An important concept in the expected return—expected loss model is that of comoving random variables. Two random variables are comoving if there is no state of the world in which one random variable yields a positive return and the other—a negative return. Comoving random variables do not provide any additional benefit from diversification. The expected return (loss) of a convex combination of comoving random variables is equal to the weighted average of the expected returns (losses) of individual comoving random variables.
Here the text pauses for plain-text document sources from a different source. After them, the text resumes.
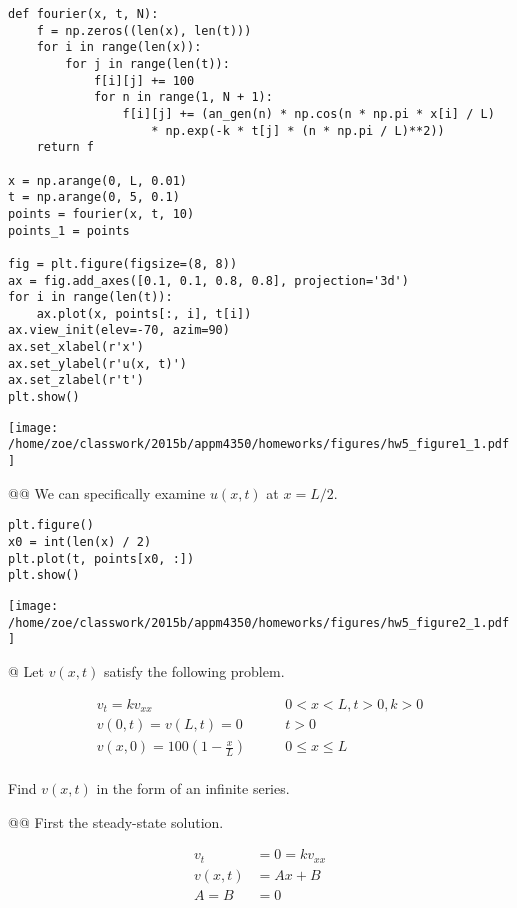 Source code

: \documentclass[10pt]{article}
\begin{document}
\begin{easylist}[enumerate]
\begin{verbatim}
def fourier(x, t, N):
    f = np.zeros((len(x), len(t)))
    for i in range(len(x)):
        for j in range(len(t)):
            f[i][j] += 100
            for n in range(1, N + 1):
                f[i][j] += (an_gen(n) * np.cos(n * np.pi * x[i] / L)
                    * np.exp(-k * t[j] * (n * np.pi / L)**2))
    return f

x = np.arange(0, L, 0.01)
t = np.arange(0, 5, 0.1)
points = fourier(x, t, 10)
points_1 = points

fig = plt.figure(figsize=(8, 8))
ax = fig.add_axes([0.1, 0.1, 0.8, 0.8], projection='3d')
for i in range(len(t)):
    ax.plot(x, points[:, i], t[i])
ax.view_init(elev=-70, azim=90)
ax.set_xlabel(r'x')
ax.set_ylabel(r'u(x, t)')
ax.set_zlabel(r't')
plt.show()
\end{verbatim}
\texttt{[image: /home/zoe/classwork/2015b/appm4350/homeworks/figures/hw5\_figure1\_1.pdf]}

\noweave

    @@ We can specifically examine $u(x, t)$ at $x = L / 2$.

\weave

\begin{verbatim}
plt.figure()
x0 = int(len(x) / 2)
plt.plot(t, points[x0, :])
plt.show()
\end{verbatim}
\texttt{[image: /home/zoe/classwork/2015b/appm4350/homeworks/figures/hw5\_figure2\_1.pdf]}

\noweave

    \newpage
    @ Let $v(x, t)$ satisfy the following problem.

    \begin{align*}
        v_t = kv_{xx} \qquad & 0 < x < L, t > 0, k > 0\\
        v(0, t) = v(L, t) = 0 \qquad & t > 0\\
        v(x, 0) = 100 \left( 1 - \frac{x}{L} \right) \qquad & 0 \le x \le L\\
    \end{align*}

    Find $v(x, t)$ in the form of an infinite series.

    @@ First the steady-state solution.

    \begin{align*}
        v_t &= 0 = kv_{xx}\\
        v(x, t) &= Ax + B\\
        A = B &= 0\\
    \end{align*}


\end{easylist}
\end{document}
In contrast, random variables that are not comoving provide additional benefits from diversification. The expected loss of a convex combination of such variables is less than the corresponding weighted average of the expected losses of individual random variables. In other words, securities that are not comoving provide hedging benefits in portfolio investment.
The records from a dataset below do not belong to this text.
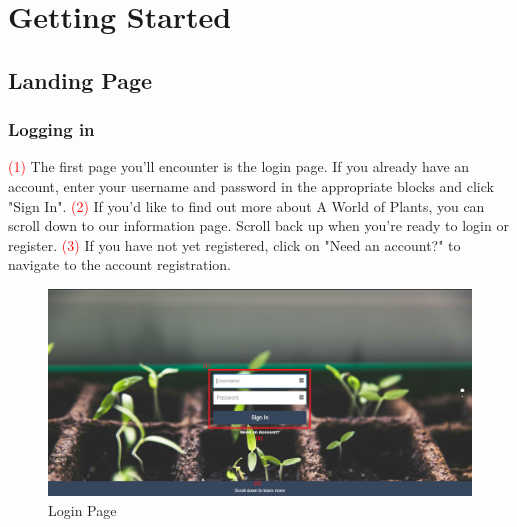 \documentclass{article}
\begin{document}
\cleardoublepage

\section{Getting Started}
	\subsection{Landing Page}
	\subsubsection{Logging in}
		\textcolor{red}{(1)} The first page you'll encounter is the login page. If you already have an account, enter your username and password in the appropriate blocks and click "Sign In".
		\newline
		\textcolor{red}{(2)} If you'd like to find out more about A World of Plants, you can scroll down to our information page. Scroll back up when you're ready to login or register.
		\newline
		\textcolor{red}{(3)} If you have not yet registered, click on "Need an account?" to navigate to the account registration.
		\begin{figure}[H]
			\includegraphics[width=\textwidth]{../images/UserManual/login.PNG}
			\caption{Login Page}
		\end{figure}				
		
\end{document}
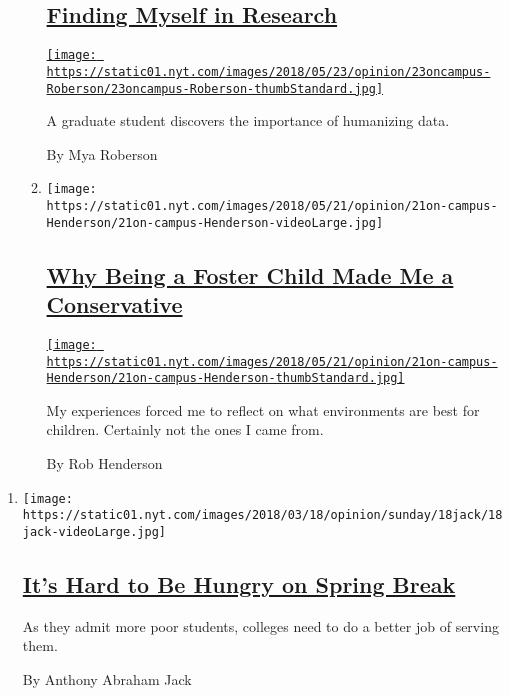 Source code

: \begin{enumerate}
\begin{enumerate}
    \hypertarget{finding-myself-in-research}{%
    \subsection{\texorpdfstring{\href{/2018/05/23/opinion/graduate-student-cancer-research.html}{Finding
    Myself in
    Research}}{Finding Myself in Research}}\label{finding-myself-in-research}}

    \href{/2018/05/23/opinion/graduate-student-cancer-research.html}{\texttt{[image: https://static01.nyt.com/images/2018/05/23/opinion/23oncampus-Roberson/23oncampus-Roberson-thumbStandard.jpg]}}

    A graduate student discovers the importance of humanizing data.

    By Mya Roberson
  \item
    \texttt{[image: https://static01.nyt.com/images/2018/05/21/opinion/21on-campus-Henderson/21on-campus-Henderson-videoLarge.jpg]}

    \hypertarget{why-being-a-foster-child-made-me-a-conservative}{%
    \subsection{\texorpdfstring{\href{/2018/05/21/opinion/foster-child-conservative.html}{Why
    Being a Foster Child Made Me a
    Conservative}}{Why Being a Foster Child Made Me a Conservative}}\label{why-being-a-foster-child-made-me-a-conservative}}

    \href{/2018/05/21/opinion/foster-child-conservative.html}{\texttt{[image: https://static01.nyt.com/images/2018/05/21/opinion/21on-campus-Henderson/21on-campus-Henderson-thumbStandard.jpg]}}

    My experiences forced me to reflect on what environments are best
    for children. Certainly not the ones I came from.

    By Rob Henderson
  \end{enumerate}
\end{enumerate}

\begin{enumerate}
\def\labelenumi{\arabic{enumi}.}
\item
  \texttt{[image: https://static01.nyt.com/images/2018/03/18/opinion/sunday/18jack/18jack-videoLarge.jpg]}

  \hypertarget{its-hard-to-be-hungry-on-spring-break}{%
  \subsection{\texorpdfstring{\href{/2018/03/17/opinion/sunday/spring-break-colleges-poor-students.html}{It's
  Hard to Be Hungry on Spring
  Break}}{It's Hard to Be Hungry on Spring Break}}\label{its-hard-to-be-hungry-on-spring-break}}

  As they admit more poor students, colleges need to do a better job of
  serving them.

  By Anthony Abraham Jack
\end{enumerate}

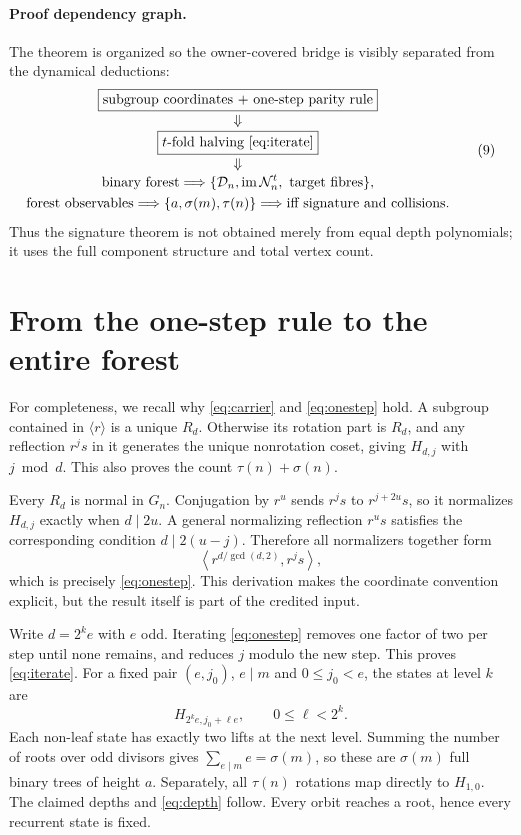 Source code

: \documentclass[10pt,a4paper]{amsart}
\theoremstyle{remark}
\newcommand{\im}{\operatorname{im}}
\begin{document}
\paragraph{Proof dependency graph.}
The theorem is organized so the owner-covered bridge is visibly separated
from the dynamical deductions:
\[
\begin{gathered}
\boxed{\text{subgroup coordinates + one-step parity rule}}\\[-1mm]
\Downarrow\\[-1mm]
\boxed{\text{\(t\)-fold halving \eqref{eq:iterate}}}\\[-1mm]
\Downarrow\\[-1mm]
\text{binary forest}\Longrightarrow
\{\mathcal D_n,\im\mathcal N_n^t,\text{ target fibres}\},\\
\text{forest observables}\Longrightarrow\{a,\sigma(m),\tau(n)\}
\Longrightarrow\text{iff signature and collisions}.
\end{gathered}                                         \tag{9}\label{eq:dependency}
\]
Thus the signature theorem is not obtained merely from equal depth
polynomials; it uses the full component structure and total vertex count.

\section{From the one-step rule to the entire forest}

For completeness, we recall why \eqref{eq:carrier} and \eqref{eq:onestep}
hold.  A subgroup contained in \(\langle r\rangle\) is a unique \(R_d\).
Otherwise its rotation part is \(R_d\), and any reflection \(r^js\) in it
generates the unique nonrotation coset, giving \(H_{d,j}\) with \(j\bmod d\).
This also proves the count \(\tau(n)+\sigma(n)\).

Every \(R_d\) is normal in \(G_n\).  Conjugation by \(r^u\) sends
\(r^js\) to \(r^{j+2u}s\), so it normalizes \(H_{d,j}\) exactly when
\(d\mid2u\).  A general normalizing reflection \(r^us\) satisfies the
corresponding condition \(d\mid2(u-j)\).  Therefore all normalizers together
form
\[
\left\langle r^{d/\gcd(d,2)},r^js\right\rangle,
\]
which is precisely \eqref{eq:onestep}.  This derivation makes the coordinate
convention explicit, but the result itself is part of the credited input.

Write \(d=2^ke\) with \(e\) odd.  Iterating \eqref{eq:onestep} removes one
factor of two per step until none remains, and reduces \(j\) modulo the new
step.  This proves \eqref{eq:iterate}.  For a fixed pair
\((e,j_0)\), \(e\mid m\) and \(0\leq j_0<e\), the states at level \(k\) are
\[
H_{2^ke,j_0+\ell e},\qquad0\leq\ell<2^k.              \tag{10}\label{eq:lifts}
\]
Each non-leaf state has exactly two lifts at the next level.  Summing the
number of roots over odd divisors gives
\(\sum_{e\mid m}e=\sigma(m)\), so these are
\(\sigma(m)\) full binary trees of height \(a\).  Separately, all
\(\tau(n)\) rotations map directly to \(H_{1,0}\).  The claimed depths and
\eqref{eq:depth} follow.  Every orbit reaches a root, hence every recurrent
state is fixed.
\end{document}
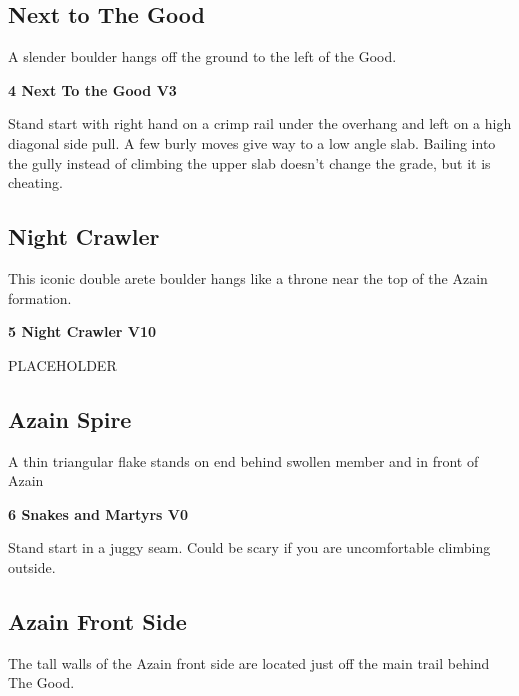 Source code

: \begin{multicols*}{2}
			\subsection*{Next to The Good}\label{bf:Next to The Good}
			A slender boulder hangs off the ground to the left of the Good.
			
					\label{rt:Next To the Good} \colorbox{green!20}{\textbf{4 Next To the Good V3   \warn }}
					\begin{adjustwidth}{1cm}{}
					Stand start with right hand on a crimp rail under the overhang and left on a high diagonal side pull. A few burly moves give way to a low angle slab. Bailing into the gully instead of climbing the upper slab doesn't change the grade, but it is cheating.
					\end{adjustwidth}
			\subsection*{Night Crawler}\label{bf:Night Crawler}
			This iconic double arete boulder hangs like a throne near the top of the Azain formation.
			

					\label{rt:Night Crawler} \colorbox{red!20}{\textbf{5 Night Crawler V10  }}
					\begin{adjustwidth}{1cm}{}
					PLACEHOLDER
					\end{adjustwidth}
			\subsection*{Azain Spire}\label{bf:Azain Spire}
			A thin triangular flake stands on end behind swollen member and in front of Azain
			

					\label{rt:Snakes and Martyrs} \colorbox{green!20}{\textbf{6 Snakes and Martyrs V0 \ding{72}    }}
					\begin{adjustwidth}{1cm}{}
					 Stand start in a juggy seam. Could be scary if you are uncomfortable climbing outside.
					\end{adjustwidth}
			\subsection*{Azain Front Side}\label{bf:Azain Front Side}
			The tall walls of the Azain front side are located just off the main trail behind The Good.
			

\end{multicols*}
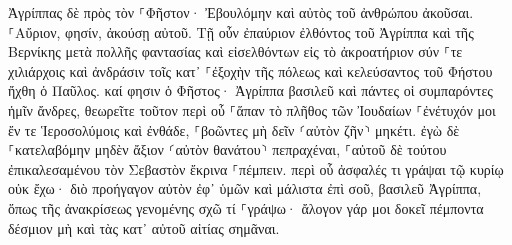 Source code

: \documentclass[twoside, 9pt]{extreport}
\begin{document}
Ἀγρίππας δὲ πρὸς τὸν ⸀Φῆστον· Ἐβουλόμην καὶ αὐτὸς τοῦ ἀνθρώπου ἀκοῦσαι. ⸀Αὔριον, φησίν, ἀκούσῃ αὐτοῦ. 
Τῇ οὖν ἐπαύριον ἐλθόντος τοῦ Ἀγρίππα καὶ τῆς Βερνίκης μετὰ πολλῆς φαντασίας καὶ εἰσελθόντων εἰς τὸ ἀκροατήριον σύν ⸀τε χιλιάρχοις καὶ ἀνδράσιν τοῖς κατ᾽ ⸀ἐξοχὴν τῆς πόλεως καὶ κελεύσαντος τοῦ Φήστου ἤχθη ὁ Παῦλος. 
καί φησιν ὁ Φῆστος· Ἀγρίππα βασιλεῦ καὶ πάντες οἱ συμπαρόντες ἡμῖν ἄνδρες, θεωρεῖτε τοῦτον περὶ οὗ ⸀ἅπαν τὸ πλῆθος τῶν Ἰουδαίων ⸀ἐνέτυχόν μοι ἔν τε Ἱεροσολύμοις καὶ ἐνθάδε, ⸀βοῶντες μὴ δεῖν ⸂αὐτὸν ζῆν⸃ μηκέτι. 
ἐγὼ δὲ ⸀κατελαβόμην μηδὲν ἄξιον ⸂αὐτὸν θανάτου⸃ πεπραχέναι, ⸀αὐτοῦ δὲ τούτου ἐπικαλεσαμένου τὸν Σεβαστὸν ἔκρινα ⸀πέμπειν. 
περὶ οὗ ἀσφαλές τι γράψαι τῷ κυρίῳ οὐκ ἔχω· διὸ προήγαγον αὐτὸν ἐφ᾽ ὑμῶν καὶ μάλιστα ἐπὶ σοῦ, βασιλεῦ Ἀγρίππα, ὅπως τῆς ἀνακρίσεως γενομένης σχῶ τί ⸀γράψω· 
ἄλογον γάρ μοι δοκεῖ πέμποντα δέσμιον μὴ καὶ τὰς κατ᾽ αὐτοῦ αἰτίας σημᾶναι. 
\end{document}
The efficiency frontier under expected return—expected loss model is qualitatively similar to that under the mean–variance approach. The mean-absolute deviation approach (Konno & Yamazaki, 1991) can be viewed as the expected return—expected loss model with an endogenous reference point that is equal to the expected return of a security. The mean-Gini approach (Shalit & Yitzhaki, 1984; Yitzhaki, 1982) can be viewed as the expected return—expected loss model with an endogenous state-dependent reference point. Finally, the expected return—expected loss model is overlapping with prospect theory (Kahneman & Tversky, 1979; Tversky & Kahneman, 1992). A special case of the former, when an investor linearly trade-offs expected returns and expected losses, is also a special case of the latter, when a decision-maker has a piece-wise linear value function without any probability weighting.

One possible criticism of the expected return—expected loss model is that the model predicts no diversification in a bear market when all securities yield negative returns (since the security with the smallest loss is then also the security with the highest expected return). Yet, in such a relatively rare stock market where all securities yield negative returns, the assumption that investors maintain zero return as their reference point is not realistic. On such a bear market the investors would lose money anyway and they might be concerned with avoiding larger losses so that their reference point is a negative return. With a negative reference point, the expected return—expected loss model predicts diversification on a bear market when all securities yield negative returns.